Keywords: stem cell, progenitor cell, renin-angiotensin system, pancreatic stem cells, cardiac stem cells

1. Introduction

The concept that the renin-angiotensin system (RAS) is involved in the regulation of stem (progenitor) cell function is novel. This is beyond the conventional notion of the RAS acting as a potent vasoconstrictor responsible for blood pressure regulation and body fluid homeostasis. The expression of RAS components during human embryonic development has been addressed in the literature. The existence of RAS components in different organs and tissues suggests the presence of local RAS in addition to the circulating common RAS, which has paracrine effects mediating stem (progenitor) cell function.
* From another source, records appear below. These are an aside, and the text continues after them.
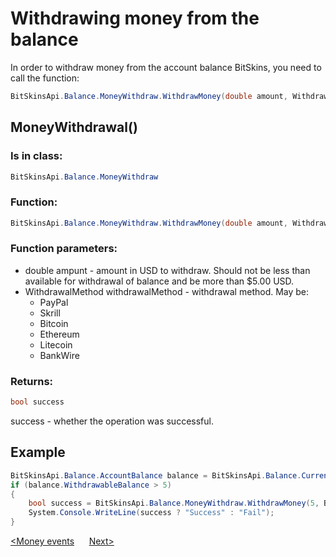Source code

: ﻿# Withdrawing money from the balance

In order to withdraw money from the account balance BitSkins, you need to call the function:

```csharp
BitSkinsApi.Balance.MoneyWithdraw.WithdrawMoney(double amount, WithdrawalMethod withdrawalMethod);
```

## MoneyWithdrawal()

### Is in class:

```csharp
BitSkinsApi.Balance.MoneyWithdraw
```

### Function:

```csharp
BitSkinsApi.Balance.MoneyWithdraw.WithdrawMoney(double amount, WithdrawalMethod withdrawalMethod);
```

### Function parameters:

* double ampunt - amount in USD to withdraw. Should not be less than available for withdrawal of balance and be more than $5.00 USD.
* WithdrawalMethod withdrawalMethod - withdrawal method. May be:
  - PayPal
  - Skrill
  - Bitcoin
  - Ethereum
  - Litecoin
  - BankWire

### Returns:

```csharp
bool success
```

success - whether the operation was successful.

## Example

```csharp
BitSkinsApi.Balance.AccountBalance balance = BitSkinsApi.Balance.CurrentBalance.GetAccountBalance();
if (balance.WithdrawableBalance > 5)
{
    bool success = BitSkinsApi.Balance.MoneyWithdraw.WithdrawMoney(5, BitSkinsApi.Balance.MoneyWithdraw.WithdrawalMethod.PayPal);
    System.Console.WriteLine(success ? "Success" : "Fail");
}
```

[<Money events](https://github.com/Captious99/BitSkinsApi/blob/master/docs/eng/balance/money_events.md) &nbsp;&nbsp;&nbsp;&nbsp; [Next>]()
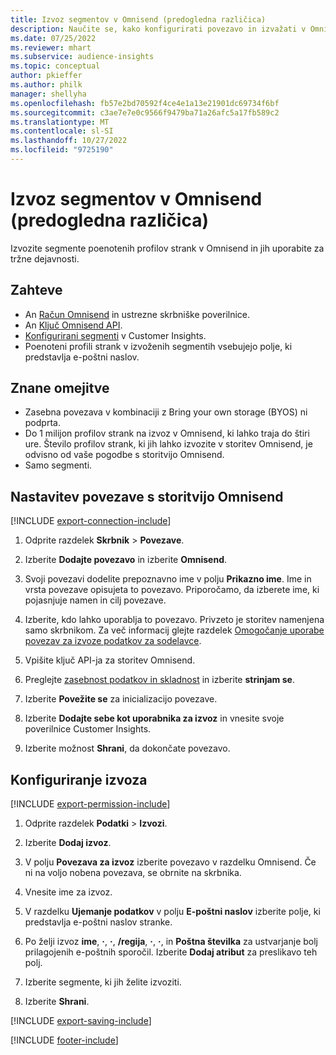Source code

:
 ```yaml
---
title: Izvoz segmentov v Omnisend (predogledna različica)
description: Naučite se, kako konfigurirati povezavo in izvažati v Omnisend.
ms.date: 07/25/2022
ms.reviewer: mhart
ms.subservice: audience-insights
ms.topic: conceptual
author: pkieffer
ms.author: philk
manager: shellyha
ms.openlocfilehash: fb57e2bd70592f4ce4e1a13e21901dc69734f6bf
ms.sourcegitcommit: c3ae7e7e0c9566f9479ba71a26afc5a17fb589c2
ms.translationtype: MT
ms.contentlocale: sl-SI
ms.lasthandoff: 10/27/2022
ms.locfileid: "9725190"
---
```

# <a name="export-segments-to-omnisend-preview"></a>Izvoz segmentov v Omnisend (predogledna različica)

Izvozite segmente poenotenih profilov strank v Omnisend in jih uporabite za tržne dejavnosti.

## <a name="prerequisites"></a>Zahteve

- An [Račun Omnisend](https://www.omnisend.com/) in ustrezne skrbniške poverilnice.
- An [Ključ Omnisend API](https://support.omnisend.com/en/articles/1061890-generating-api-key).
- [Konfigurirani segmenti](segments.md) v Customer Insights.
- Poenoteni profili strank v izvoženih segmentih vsebujejo polje, ki predstavlja e-poštni naslov.

## <a name="known-limitations"></a>Znane omejitve

- Zasebna povezava v kombinaciji z Bring your own storage (BYOS) ni podprta.
- Do 1 milijon profilov strank na izvoz v Omnisend, ki lahko traja do štiri ure. Število profilov strank, ki jih lahko izvozite v storitev Omnisend, je odvisno od vaše pogodbe s storitvijo Omnisend.
- Samo segmenti.

## <a name="set-up-connection-to-omnisend"></a>Nastavitev povezave s storitvijo Omnisend

[!INCLUDE [export-connection-include](includes/export-connection-admn.md)]

1. Odprite razdelek **Skrbnik** > **Povezave**.

1. Izberite **Dodajte povezavo** in izberite **Omnisend**.

1. Svoji povezavi dodelite prepoznavno ime v polju **Prikazno ime**. Ime in vrsta povezave opisujeta to povezavo. Priporočamo, da izberete ime, ki pojasnjuje namen in cilj povezave.

1. Izberite, kdo lahko uporablja to povezavo. Privzeto je storitev namenjena samo skrbnikom. Za več informacij glejte razdelek [Omogočanje uporabe povezav za izvoze podatkov za sodelavce](connections.md#allow-contributors-to-use-a-connection-for-exports).

1. Vpišite ključ API-ja za storitev Omnisend.

1. Preglejte [zasebnost podatkov in skladnost](connections.md#data-privacy-and-compliance) in izberite **strinjam se**.

1. Izberite **Povežite se** za inicializacijo povezave.

1. Izberite **Dodajte sebe kot uporabnika za izvoz** in vnesite svoje poverilnice Customer Insights.

1. Izberite možnost **Shrani**, da dokončate povezavo.

## <a name="configure-an-export"></a>Konfiguriranje izvoza

[!INCLUDE [export-permission-include](includes/export-permission.md)]

1. Odprite razdelek **Podatki** > **Izvozi**.

1. Izberite **Dodaj izvoz**.

1. V polju **Povezava za izvoz** izberite povezavo v razdelku Omnisend. Če ni na voljo nobena povezava, se obrnite na skrbnika.

1. Vnesite ime za izvoz.

1. V razdelku **Ujemanje podatkov** v polju **E-poštni naslov** izberite polje, ki predstavlja e-poštni naslov stranke.

1. Po želji izvoz **ime**, **·**, **·**, **/regija**, **·**, **·**, in **Poštna številka** za ustvarjanje bolj prilagojenih e-poštnih sporočil. Izberite **Dodaj atribut** za preslikavo teh polj.

1. Izberite segmente, ki jih želite izvoziti.

1. Izberite **Shrani**.

[!INCLUDE [export-saving-include](includes/export-saving.md)]

[!INCLUDE [footer-include](includes/footer-banner.md)]
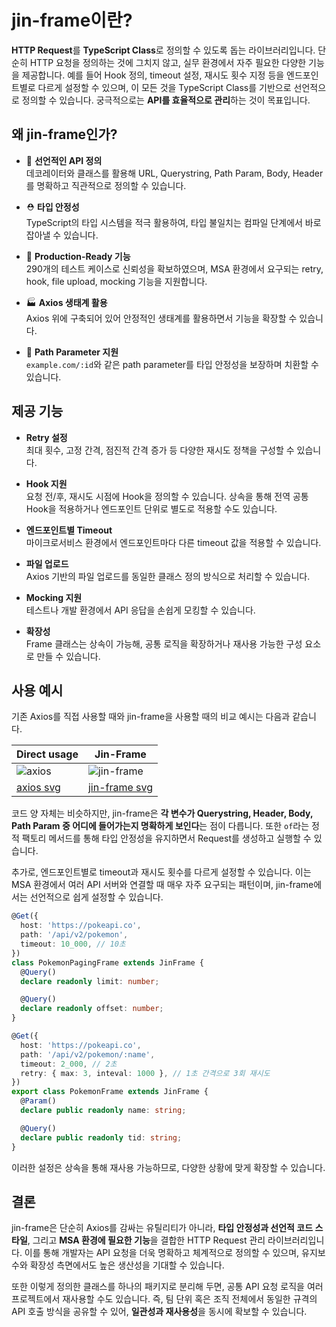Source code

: # jin-frame이란?

**HTTP Request**를 **TypeScript Class**로 정의할 수 있도록 돕는 라이브러리입니다. 단순히 HTTP 요청을 정의하는 것에 그치지 않고, 실무 환경에서 자주 필요한 다양한 기능을 제공합니다. 예를 들어 Hook 정의, timeout 설정, 재시도 횟수 지정 등을 엔드포인트별로 다르게 설정할 수 있으며, 이 모든 것을 TypeScript Class를 기반으로 선언적으로 정의할 수 있습니다. 궁극적으로는 **API를 효율적으로 관리**하는 것이 목표입니다.

## 왜 jin-frame인가?

- 🎩 **선언적인 API 정의**  
  데코레이터와 클래스를 활용해 URL, Querystring, Path Param, Body, Header를 명확하고 직관적으로 정의할 수 있습니다.

- ⛑️ **타입 안정성**  
  TypeScript의 타입 시스템을 적극 활용하여, 타입 불일치는 컴파일 단계에서 바로 잡아낼 수 있습니다.

- 🎢 **Production-Ready 기능**  
  290개의 테스트 케이스로 신뢰성을 확보하였으며, MSA 환경에서 요구되는 retry, hook, file upload, mocking 기능을 지원합니다.

- 🏭 **Axios 생태계 활용**  
  Axios 위에 구축되어 있어 안정적인 생태계를 활용하면서 기능을 확장할 수 있습니다.

- 🎪 **Path Parameter 지원**  
  `example.com/:id`와 같은 path parameter를 타입 안정성을 보장하며 치환할 수 있습니다.

## 제공 기능

- **Retry 설정**  
  최대 횟수, 고정 간격, 점진적 간격 증가 등 다양한 재시도 정책을 구성할 수 있습니다.

- **Hook 지원**  
  요청 전/후, 재시도 시점에 Hook을 정의할 수 있습니다. 상속을 통해 전역 공통 Hook을 적용하거나 엔드포인트 단위로 별도로 적용할 수도 있습니다.

- **엔드포인트별 Timeout**  
  마이크로서비스 환경에서 엔드포인트마다 다른 timeout 값을 적용할 수 있습니다.

- **파일 업로드**  
  Axios 기반의 파일 업로드를 동일한 클래스 정의 방식으로 처리할 수 있습니다.

- **Mocking 지원**  
  테스트나 개발 환경에서 API 응답을 손쉽게 모킹할 수 있습니다.

- **확장성**  
  Frame 클래스는 상속이 가능해, 공통 로직을 확장하거나 재사용 가능한 구성 요소로 만들 수 있습니다.

## 사용 예시

기존 Axios를 직접 사용할 때와 jin-frame을 사용할 때의 비교 예시는 다음과 같습니다.

| Direct usage                           | Jin-Frame                                     |
| -------------------------------------- | --------------------------------------------- |
| ![axios](../assets/axios-usage.png)    | ![jin-frame](../assets/jinframe-usage.png)    |
| [axios svg](../assets/axios-usage.svg) | [jin-frame svg](../assets/jinframe-usage.svg) |

코드 양 자체는 비슷하지만, jin-frame은 **각 변수가 Querystring, Header, Body, Path Param 중 어디에 들어가는지 명확하게 보인다**는 점이 다릅니다. 또한 `of`라는 정적 팩토리 메서드를 통해 타입 안정성을 유지하면서 Request를 생성하고 실행할 수 있습니다.

추가로, 엔드포인트별로 timeout과 재시도 횟수를 다르게 설정할 수 있습니다. 이는 MSA 환경에서 여러 API 서버와 연결할 때 매우 자주 요구되는 패턴이며, jin-frame에서는 선언적으로 쉽게 설정할 수 있습니다.

```ts
@Get({
  host: 'https://pokeapi.co',
  path: '/api/v2/pokemon',
  timeout: 10_000, // 10초
})
class PokemonPagingFrame extends JinFrame {
  @Query()
  declare readonly limit: number;

  @Query()
  declare readonly offset: number;
}

@Get({
  host: 'https://pokeapi.co',
  path: '/api/v2/pokemon/:name',
  timeout: 2_000, // 2초
  retry: { max: 3, inteval: 1000 }, // 1초 간격으로 3회 재시도
})
export class PokemonFrame extends JinFrame {
  @Param()
  declare public readonly name: string;

  @Query()
  declare public readonly tid: string;
}
```

이러한 설정은 상속을 통해 재사용 가능하므로, 다양한 상황에 맞게 확장할 수 있습니다.

## 결론

jin-frame은 단순히 Axios를 감싸는 유틸리티가 아니라, **타입 안정성과 선언적 코드 스타일**, 그리고 **MSA 환경에 필요한 기능**을 결합한 HTTP Request 관리 라이브러리입니다. 이를 통해 개발자는 API 요청을 더욱 명확하고 체계적으로 정의할 수 있으며, 유지보수와 확장성 측면에서도 높은 생산성을 기대할 수 있습니다.

또한 이렇게 정의한 클래스를 하나의 패키지로 분리해 두면, 공통 API 요청 로직을 여러 프로젝트에서 재사용할 수도 있습니다. 즉, 팀 단위 혹은 조직 전체에서 동일한 규격의 API 호출 방식을 공유할 수 있어, **일관성과 재사용성**을 동시에 확보할 수 있습니다.
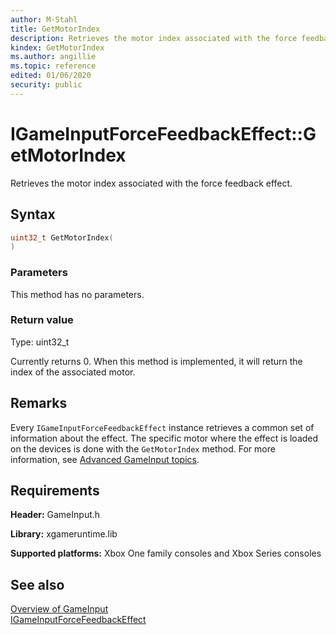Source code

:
 ```yaml
---
author: M-Stahl
title: GetMotorIndex
description: Retrieves the motor index associated with the force feedback effect.
kindex: GetMotorIndex
ms.author: angillie
ms.topic: reference
edited: 01/06/2020
security: public
---
```


# IGameInputForceFeedbackEffect::GetMotorIndex  

Retrieves the motor index associated with the force feedback effect.  

## Syntax  
  
```cpp
uint32_t GetMotorIndex(  
)  
```  
  
### Parameters  

This method has no parameters.
  
  
### Return value  

Type: uint32_t

Currently returns 0. When this method is implemented, it will return the index of the associated motor.  
  
## Remarks  

Every ``IGameInputForceFeedbackEffect`` instance retrieves a common set of information about the effect. The specific motor where the effect is loaded on the devices is done with the ``GetMotorIndex`` method. For more information, see [Advanced GameInput topics](../../../../../../input/advanced/input-advanced-topics.md).
  
## Requirements  
  
**Header:** GameInput.h
  
**Library:** xgameruntime.lib
  
**Supported platforms:** Xbox One family consoles and Xbox Series consoles  
  
## See also  
 
[Overview of GameInput](../../../../../../input/overviews/input-overview.md)  
[IGameInputForceFeedbackEffect](../igameinputforcefeedbackeffect.md)  
  
  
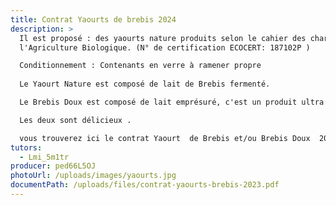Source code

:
 ```yaml
---
title: Contrat Yaourts de brebis 2024
description: >
  Il est proposé : des yaourts nature produits selon le cahier des charges de
  l'Agriculture Biologique. (N° de certification ECOCERT: 187102P ) 

  Conditionnement : Contenants en verre à ramener propre
       
  Le Yaourt Nature est composé de lait de Brebis fermenté.

  Le Brebis Doux est composé de lait emprésuré, c'est un produit ultra doux avec une consistance très léger. Il est aussi connu sous le nom de caillebotte.

  Les deux sont délicieux .

  vous trouverez ici le contrat Yaourt  de Brebis et/ou Brebis Doux  2024 .
tutors:
  - Lmi_5m1tr
producer: ped66L5OJ
photoUrl: /uploads/images/yaourts.jpg
documentPath: /uploads/files/contrat-yaourts-brebis-2023.pdf
---
```

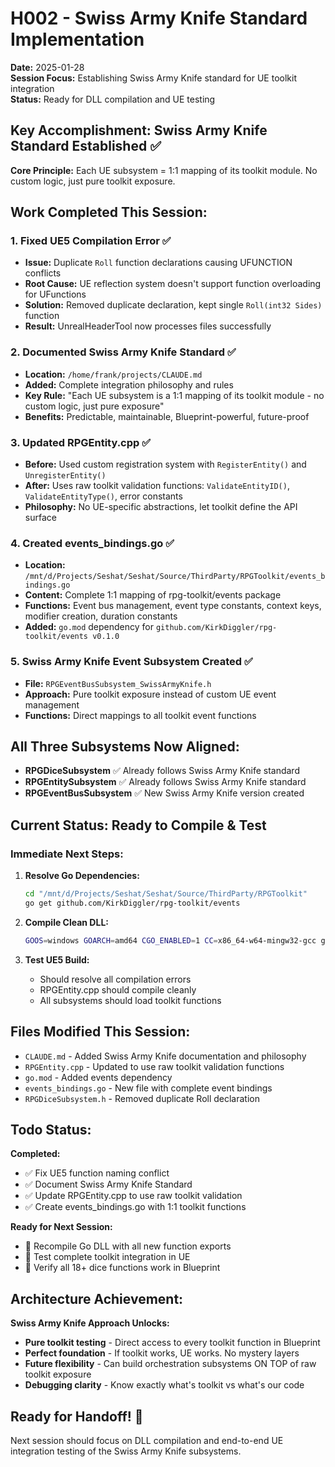 # H002 - Swiss Army Knife Standard Implementation

**Date:** 2025-01-28  
**Session Focus:** Establishing Swiss Army Knife standard for UE toolkit integration  
**Status:** Ready for DLL compilation and UE testing

## Key Accomplishment: Swiss Army Knife Standard Established ✅

**Core Principle:** Each UE subsystem = 1:1 mapping of its toolkit module. No custom logic, just pure toolkit exposure.

## Work Completed This Session:

### 1. Fixed UE5 Compilation Error ✅
- **Issue:** Duplicate `Roll` function declarations causing UFUNCTION conflicts
- **Root Cause:** UE reflection system doesn't support function overloading for UFunctions
- **Solution:** Removed duplicate declaration, kept single `Roll(int32 Sides)` function
- **Result:** UnrealHeaderTool now processes files successfully

### 2. Documented Swiss Army Knife Standard ✅
- **Location:** `/home/frank/projects/CLAUDE.md`
- **Added:** Complete integration philosophy and rules
- **Key Rule:** "Each UE subsystem is a 1:1 mapping of its toolkit module - no custom logic, just pure exposure"
- **Benefits:** Predictable, maintainable, Blueprint-powerful, future-proof

### 3. Updated RPGEntity.cpp ✅
- **Before:** Used custom registration system with `RegisterEntity()` and `UnregisterEntity()`
- **After:** Uses raw toolkit validation functions: `ValidateEntityID()`, `ValidateEntityType()`, error constants
- **Philosophy:** No UE-specific abstractions, let toolkit define the API surface

### 4. Created events_bindings.go ✅
- **Location:** `/mnt/d/Projects/Seshat/Seshat/Source/ThirdParty/RPGToolkit/events_bindings.go`
- **Content:** Complete 1:1 mapping of rpg-toolkit/events package
- **Functions:** Event bus management, event type constants, context keys, modifier creation, duration constants
- **Added:** `go.mod` dependency for `github.com/KirkDiggler/rpg-toolkit/events v0.1.0`

### 5. Swiss Army Knife Event Subsystem Created ✅
- **File:** `RPGEventBusSubsystem_SwissArmyKnife.h`
- **Approach:** Pure toolkit exposure instead of custom UE event management
- **Functions:** Direct mappings to all toolkit event functions

## All Three Subsystems Now Aligned:

- **RPGDiceSubsystem** ✅ Already follows Swiss Army Knife standard 
- **RPGEntitySubsystem** ✅ Already follows Swiss Army Knife standard
- **RPGEventBusSubsystem** ✅ New Swiss Army Knife version created

## Current Status: Ready to Compile & Test

### Immediate Next Steps:

1. **Resolve Go Dependencies:**
   ```bash
   cd "/mnt/d/Projects/Seshat/Seshat/Source/ThirdParty/RPGToolkit"
   go get github.com/KirkDiggler/rpg-toolkit/events
   ```

2. **Compile Clean DLL:**
   ```bash
   GOOS=windows GOARCH=amd64 CGO_ENABLED=1 CC=x86_64-w64-mingw32-gcc go build -buildmode=c-shared -ldflags="-s -w -extldflags=-static" -trimpath -o rpg_toolkit.dll
   ```

3. **Test UE5 Build:**
   - Should resolve all compilation errors
   - RPGEntity.cpp should compile cleanly
   - All subsystems should load toolkit functions

## Files Modified This Session:

- `CLAUDE.md` - Added Swiss Army Knife documentation and philosophy
- `RPGEntity.cpp` - Updated to use raw toolkit validation functions
- `go.mod` - Added events dependency
- `events_bindings.go` - New file with complete event bindings
- `RPGDiceSubsystem.h` - Removed duplicate Roll declaration

## Todo Status:

**Completed:**
- ✅ Fix UE5 function naming conflict 
- ✅ Document Swiss Army Knife Standard
- ✅ Update RPGEntity.cpp to use raw toolkit validation
- ✅ Create events_bindings.go with 1:1 toolkit functions

**Ready for Next Session:**
- 🔄 Recompile Go DLL with all new function exports
- 🔄 Test complete toolkit integration in UE
- 🔄 Verify all 18+ dice functions work in Blueprint

## Architecture Achievement:

**Swiss Army Knife Approach Unlocks:**
- **Pure toolkit testing** - Direct access to every toolkit function in Blueprint
- **Perfect foundation** - If toolkit works, UE works. No mystery layers
- **Future flexibility** - Can build orchestration subsystems ON TOP of raw toolkit exposure
- **Debugging clarity** - Know exactly what's toolkit vs what's our code

## Ready for Handoff! 🚀

Next session should focus on DLL compilation and end-to-end UE integration testing of the Swiss Army Knife subsystems.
Moreover, recent evidence has shown the expression of major RAS components such as angiotensinogen, renin, angiotensin-converting enzyme (ACE), angiotensin receptors type 1 and 2 and angiotensin-(1–7) during growth, proliferation and differentiation of stem cells. Improvement of the stem cell functionality and making them ideal candidates in different kinds of disorders has been a new research field in the last decade. Meanwhile, the effect of RAS on stem cell growth, proliferation and function is an emerging attempt among researchers. Ang II receptor activation increases the proliferation of several progenitor cells, such as mouse bone marrow-derived stem cells and human cord blood cells. Accordingly, manipulation of the RAS may alter and/or have beneficial effects on the efficacy of stem cell therapy.

2. Stem cells

The term stem cell stands for the population of immature precursor cells, which are able to renew themselves and be the source of de novo replacement for many body tissues. Stem cells are classified into two main groups: embryonic stem cells (ESCs) and adult stem cells. ESCs can be obtained from the inner cell mass of the embryonal blastocyst. Although they are easily achieved, some disadvantages restrict their application. Adult stem cells such as mesenchymal and haematopoietic stem cells (HSCs) are obtained from mature tissues. Due to their plasticity, adult stem cells produce cell lineage different from their original organ. Thus, adult stem cells seem to be an appropriate candidate for organ regeneration in different kinds of diseases or lost/damaged organs. Table 1 represents the main stem cell and their advantages and disadvantages.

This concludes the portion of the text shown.